§ **EXERCISE DIRECTIONS**
Identify each line below that contains the word "primevuePreset", and copy it out.

Records from a data source:
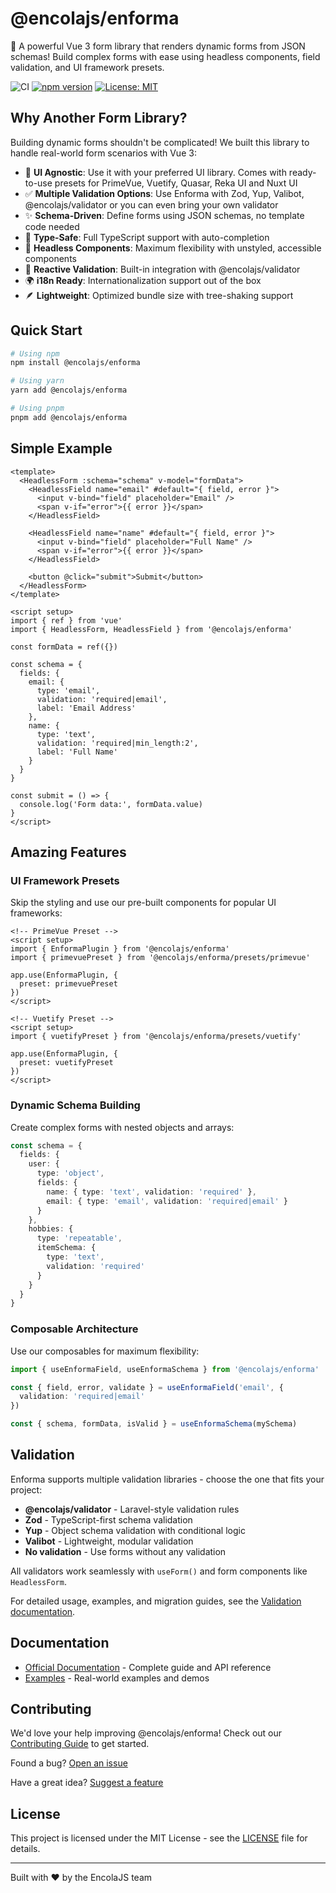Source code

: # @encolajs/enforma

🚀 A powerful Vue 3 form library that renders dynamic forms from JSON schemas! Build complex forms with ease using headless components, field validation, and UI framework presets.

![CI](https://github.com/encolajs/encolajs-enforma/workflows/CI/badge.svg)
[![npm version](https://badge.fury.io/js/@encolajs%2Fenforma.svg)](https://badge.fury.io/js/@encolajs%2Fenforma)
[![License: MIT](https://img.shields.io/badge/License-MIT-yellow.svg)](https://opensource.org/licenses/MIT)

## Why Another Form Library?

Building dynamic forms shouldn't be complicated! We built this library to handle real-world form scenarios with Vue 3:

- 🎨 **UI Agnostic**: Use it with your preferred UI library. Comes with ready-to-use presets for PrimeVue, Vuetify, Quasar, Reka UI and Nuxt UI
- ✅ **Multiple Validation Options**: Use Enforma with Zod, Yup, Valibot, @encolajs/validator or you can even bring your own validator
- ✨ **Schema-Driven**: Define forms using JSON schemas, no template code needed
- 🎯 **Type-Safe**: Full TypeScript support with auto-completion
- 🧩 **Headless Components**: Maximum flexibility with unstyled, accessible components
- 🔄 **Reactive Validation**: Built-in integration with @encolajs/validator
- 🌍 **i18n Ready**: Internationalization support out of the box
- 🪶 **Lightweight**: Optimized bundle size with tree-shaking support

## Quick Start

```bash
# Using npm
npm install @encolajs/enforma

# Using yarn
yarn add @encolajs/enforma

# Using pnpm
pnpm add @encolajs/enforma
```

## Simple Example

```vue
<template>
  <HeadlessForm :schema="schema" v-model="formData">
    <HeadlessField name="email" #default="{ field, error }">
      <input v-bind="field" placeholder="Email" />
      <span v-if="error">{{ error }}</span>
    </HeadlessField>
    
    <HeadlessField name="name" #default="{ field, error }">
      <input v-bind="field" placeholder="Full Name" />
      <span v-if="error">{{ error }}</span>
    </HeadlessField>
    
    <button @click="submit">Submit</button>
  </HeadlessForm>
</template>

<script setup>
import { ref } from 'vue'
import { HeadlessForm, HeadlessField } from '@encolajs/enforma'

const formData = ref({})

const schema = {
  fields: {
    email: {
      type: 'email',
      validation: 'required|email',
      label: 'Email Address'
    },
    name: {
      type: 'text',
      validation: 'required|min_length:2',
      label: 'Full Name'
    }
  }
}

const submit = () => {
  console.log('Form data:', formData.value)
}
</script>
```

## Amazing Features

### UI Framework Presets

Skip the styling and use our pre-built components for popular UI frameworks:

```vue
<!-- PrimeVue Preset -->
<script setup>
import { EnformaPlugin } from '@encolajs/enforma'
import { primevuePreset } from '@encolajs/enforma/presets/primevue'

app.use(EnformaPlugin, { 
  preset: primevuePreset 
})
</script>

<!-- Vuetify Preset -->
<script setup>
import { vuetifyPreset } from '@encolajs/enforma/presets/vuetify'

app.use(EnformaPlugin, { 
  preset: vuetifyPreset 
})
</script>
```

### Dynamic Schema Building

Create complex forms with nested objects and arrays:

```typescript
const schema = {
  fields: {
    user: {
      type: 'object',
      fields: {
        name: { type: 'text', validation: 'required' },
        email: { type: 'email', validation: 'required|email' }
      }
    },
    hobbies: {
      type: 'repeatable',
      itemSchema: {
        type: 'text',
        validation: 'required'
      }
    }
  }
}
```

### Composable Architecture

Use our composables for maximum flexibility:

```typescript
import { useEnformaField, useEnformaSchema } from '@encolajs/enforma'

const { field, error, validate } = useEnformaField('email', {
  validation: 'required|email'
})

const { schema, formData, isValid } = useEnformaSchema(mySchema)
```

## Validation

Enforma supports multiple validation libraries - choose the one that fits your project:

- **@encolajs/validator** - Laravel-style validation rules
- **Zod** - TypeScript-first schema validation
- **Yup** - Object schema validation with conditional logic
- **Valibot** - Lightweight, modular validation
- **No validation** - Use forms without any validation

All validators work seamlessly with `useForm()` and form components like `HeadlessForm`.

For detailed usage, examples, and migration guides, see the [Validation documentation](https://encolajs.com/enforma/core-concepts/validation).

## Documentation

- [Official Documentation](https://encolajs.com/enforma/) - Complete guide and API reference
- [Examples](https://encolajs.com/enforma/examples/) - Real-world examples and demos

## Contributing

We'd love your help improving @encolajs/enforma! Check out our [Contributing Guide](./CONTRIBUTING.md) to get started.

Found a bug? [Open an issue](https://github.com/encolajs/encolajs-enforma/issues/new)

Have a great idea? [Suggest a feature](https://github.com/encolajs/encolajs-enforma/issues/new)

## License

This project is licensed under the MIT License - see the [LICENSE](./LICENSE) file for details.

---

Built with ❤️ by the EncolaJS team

§ **ANSWER BELOW**
import { primevuePreset } from '@encolajs/enforma/presets/primevue'
  preset: primevuePreset 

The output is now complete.